Non point dans son orgueil — il était habitué au mépris —
mais dans sa fierté de sentir son pays incompris
et d’avoir parlé en vain du ciel et du beau héron gris
qui s’enlève de la berge en poussant un grand cri,
quand l’hiver lui refuse à manger et le proscrit.
Et, durant quarante ans, ce souvenir fut toute son existence :
un souvenir amer comme une feuille de menthe.
Il ne se demanda même pas si jamais l’amour recommence.
C’est assez d’une fois que celle qu’on aime mente ;
qu’elle mente en ne répondant pas à ce qu’un cœur lui chante,
lorsque ce cœur est plein de belles choses vivantes.
Durant quarante ans, il ne s’adressa plus qu’à Dieu.
Il Lui offrit tout. Jamais jusqu’à ce qu’il fût malade et vieux
il ne manqua d’aller le Dimanche au Saint-Lieu.
Il y venait de son coteau, par un chemin pierreux.
Et là, en face du Tabernacle, entre ses doigts calleux,
il tournait un chapelet et en appelait en silence à Celui qui est aux Cieux.
Il Lui parlait et il savait qu’il l’entendait.
Il Lui offrait, il Lui rendait tout ce qu’il a fait.
Dieu n’est pas une femme. Ce qu’on Lui donne avec cœur est par Lui accepté.
Et Jean Dufau Lui offrait sa vie fruste avec ses beautés :
la rivière, les bois, les champs, le ciel, la pauvreté,
Ce qu’il avait raconté à une femme, il le Lui racontait.
Et alors Dieu inclinant la tête, comme le disciple Jean,
sur l’épaule voûtée par l’habitude des filets pesants,
baisait le braconnier dans ses cheveux d’argent.
Et ce Jour-là, rentré dans son pauvre logement,
Jean Dufau écoutait avec recueillement
les clochers de tous les sommets environnants.
Mais voici que tant et tant de Dimanches étaient passés,
que, dans ce jour d’hiver, Jean Dufau agonisait.
Ce que m’avait dit le prêtre, ce bûcheron me le redisait.
Je gagnais à pas lents une hauteur boisée.
L’azur semblait compter les branches divisées.
J’apercevais la chaumière que Notre-Seigneur en ce moment bénissait.
Il bénissait la misérable chaumière par sa présence.
Je savais qu’il était là sous ce chaume et sous ces planches,
comme jadis à Bethléem et en hiver et dans l’indigence,
et que Lui-même était la nourriture vivante
du pauvre braconnier, le Pain par quoi Ton entre
de la mort dans la Vie comme on sort d’une chambre.
Tout autour de moi ne s’entendait que le langage que Dieu emploie
pour que les gens Le comprennent et suivent Sa Loi.
La moindre chose, le moindre fait nous parlent tout bas.
Et le sage répond à Dieu : « Puisqu’il fait froid
c’est la saison de s’en aller couper du bois ;
puisqu’il fait chaud, aiguisons la faux sous quoi le blé tombera ».
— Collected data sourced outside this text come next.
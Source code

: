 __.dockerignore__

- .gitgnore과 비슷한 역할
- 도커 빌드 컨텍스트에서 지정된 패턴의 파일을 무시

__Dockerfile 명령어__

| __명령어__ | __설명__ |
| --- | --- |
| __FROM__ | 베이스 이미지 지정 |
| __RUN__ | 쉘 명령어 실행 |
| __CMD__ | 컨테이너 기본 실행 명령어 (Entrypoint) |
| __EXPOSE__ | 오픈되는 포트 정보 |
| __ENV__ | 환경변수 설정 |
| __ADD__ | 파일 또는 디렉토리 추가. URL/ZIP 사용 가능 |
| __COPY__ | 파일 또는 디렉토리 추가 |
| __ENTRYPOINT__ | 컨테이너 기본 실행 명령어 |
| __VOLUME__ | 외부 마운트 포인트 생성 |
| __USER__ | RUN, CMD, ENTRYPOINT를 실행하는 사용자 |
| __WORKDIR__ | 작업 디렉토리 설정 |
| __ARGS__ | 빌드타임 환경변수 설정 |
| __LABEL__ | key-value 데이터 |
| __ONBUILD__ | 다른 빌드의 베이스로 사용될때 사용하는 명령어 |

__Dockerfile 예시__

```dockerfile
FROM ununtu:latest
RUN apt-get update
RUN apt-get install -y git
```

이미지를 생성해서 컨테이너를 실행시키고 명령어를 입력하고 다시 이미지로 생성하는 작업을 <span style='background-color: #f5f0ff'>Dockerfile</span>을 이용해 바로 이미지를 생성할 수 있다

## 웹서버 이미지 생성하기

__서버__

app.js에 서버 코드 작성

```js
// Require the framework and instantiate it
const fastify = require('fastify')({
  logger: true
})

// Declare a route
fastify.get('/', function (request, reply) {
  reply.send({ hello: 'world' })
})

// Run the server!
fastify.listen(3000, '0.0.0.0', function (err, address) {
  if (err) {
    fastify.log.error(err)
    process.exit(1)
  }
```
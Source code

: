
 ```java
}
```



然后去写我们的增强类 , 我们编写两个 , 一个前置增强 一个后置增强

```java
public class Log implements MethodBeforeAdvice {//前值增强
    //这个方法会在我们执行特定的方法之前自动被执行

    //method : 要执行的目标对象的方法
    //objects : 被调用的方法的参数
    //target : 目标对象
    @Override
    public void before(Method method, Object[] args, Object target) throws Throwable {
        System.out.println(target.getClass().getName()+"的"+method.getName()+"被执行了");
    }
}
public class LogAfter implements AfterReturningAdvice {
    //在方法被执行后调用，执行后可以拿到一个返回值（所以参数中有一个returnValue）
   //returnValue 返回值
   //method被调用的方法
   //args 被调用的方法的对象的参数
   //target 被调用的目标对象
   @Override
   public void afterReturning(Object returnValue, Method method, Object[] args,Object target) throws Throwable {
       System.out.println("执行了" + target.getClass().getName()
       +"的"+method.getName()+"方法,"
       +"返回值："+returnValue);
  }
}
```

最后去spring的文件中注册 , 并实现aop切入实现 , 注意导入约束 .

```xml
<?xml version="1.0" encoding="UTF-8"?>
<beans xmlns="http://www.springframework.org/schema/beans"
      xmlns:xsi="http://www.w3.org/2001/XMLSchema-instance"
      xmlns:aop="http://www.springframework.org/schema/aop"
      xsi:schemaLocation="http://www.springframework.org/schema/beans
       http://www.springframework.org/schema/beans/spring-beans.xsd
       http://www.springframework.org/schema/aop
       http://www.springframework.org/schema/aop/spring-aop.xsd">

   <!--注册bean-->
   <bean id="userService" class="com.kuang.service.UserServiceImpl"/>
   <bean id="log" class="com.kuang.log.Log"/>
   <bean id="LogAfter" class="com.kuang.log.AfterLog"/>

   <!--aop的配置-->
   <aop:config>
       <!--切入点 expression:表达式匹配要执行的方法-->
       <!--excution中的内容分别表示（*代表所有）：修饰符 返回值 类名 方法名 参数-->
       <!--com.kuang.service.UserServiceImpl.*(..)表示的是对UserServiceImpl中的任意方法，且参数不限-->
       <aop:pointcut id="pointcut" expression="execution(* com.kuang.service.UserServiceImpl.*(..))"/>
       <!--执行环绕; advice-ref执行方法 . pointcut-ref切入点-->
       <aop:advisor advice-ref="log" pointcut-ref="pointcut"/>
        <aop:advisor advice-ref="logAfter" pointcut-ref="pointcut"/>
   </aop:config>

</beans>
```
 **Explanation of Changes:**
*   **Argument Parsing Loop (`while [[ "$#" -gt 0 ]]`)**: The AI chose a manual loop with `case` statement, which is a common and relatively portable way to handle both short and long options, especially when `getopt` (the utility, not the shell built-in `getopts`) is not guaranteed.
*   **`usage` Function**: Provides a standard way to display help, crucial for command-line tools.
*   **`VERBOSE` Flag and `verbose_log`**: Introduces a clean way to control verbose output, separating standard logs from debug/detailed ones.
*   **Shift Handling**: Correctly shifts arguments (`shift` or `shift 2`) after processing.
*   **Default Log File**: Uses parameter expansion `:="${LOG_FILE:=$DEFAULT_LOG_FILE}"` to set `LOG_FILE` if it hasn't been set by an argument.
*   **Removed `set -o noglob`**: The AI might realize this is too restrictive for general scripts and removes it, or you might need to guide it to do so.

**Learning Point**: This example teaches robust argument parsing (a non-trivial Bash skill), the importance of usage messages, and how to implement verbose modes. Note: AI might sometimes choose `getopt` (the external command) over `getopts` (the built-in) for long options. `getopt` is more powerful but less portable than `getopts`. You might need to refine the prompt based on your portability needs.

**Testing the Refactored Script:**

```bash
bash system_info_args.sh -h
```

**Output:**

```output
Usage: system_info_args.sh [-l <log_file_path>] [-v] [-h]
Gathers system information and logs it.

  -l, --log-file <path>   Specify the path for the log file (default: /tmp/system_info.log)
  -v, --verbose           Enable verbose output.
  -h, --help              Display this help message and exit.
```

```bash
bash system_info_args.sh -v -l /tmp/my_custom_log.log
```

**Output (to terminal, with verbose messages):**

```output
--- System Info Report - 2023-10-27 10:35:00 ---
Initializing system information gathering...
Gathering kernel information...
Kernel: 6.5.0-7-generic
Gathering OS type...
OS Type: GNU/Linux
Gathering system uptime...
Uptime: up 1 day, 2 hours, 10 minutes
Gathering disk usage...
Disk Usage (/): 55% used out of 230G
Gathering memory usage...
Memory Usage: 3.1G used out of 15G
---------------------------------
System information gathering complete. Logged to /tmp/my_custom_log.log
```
Et je me disais, en contemplant du haut du coteau cette chaumière
À mon tour je me coucherai comme ce pauvre hère,
je me coucherai. Et cette fois ce sera la dernière.
Je recevrai le Seigneur. J’élèverai vers Lui ma prière.
Et, si c’est en hiver comme aujourd’hui; que je sente, ô mon Père,
mon cœur plein de ce soleil qui accourt au devant des primevères.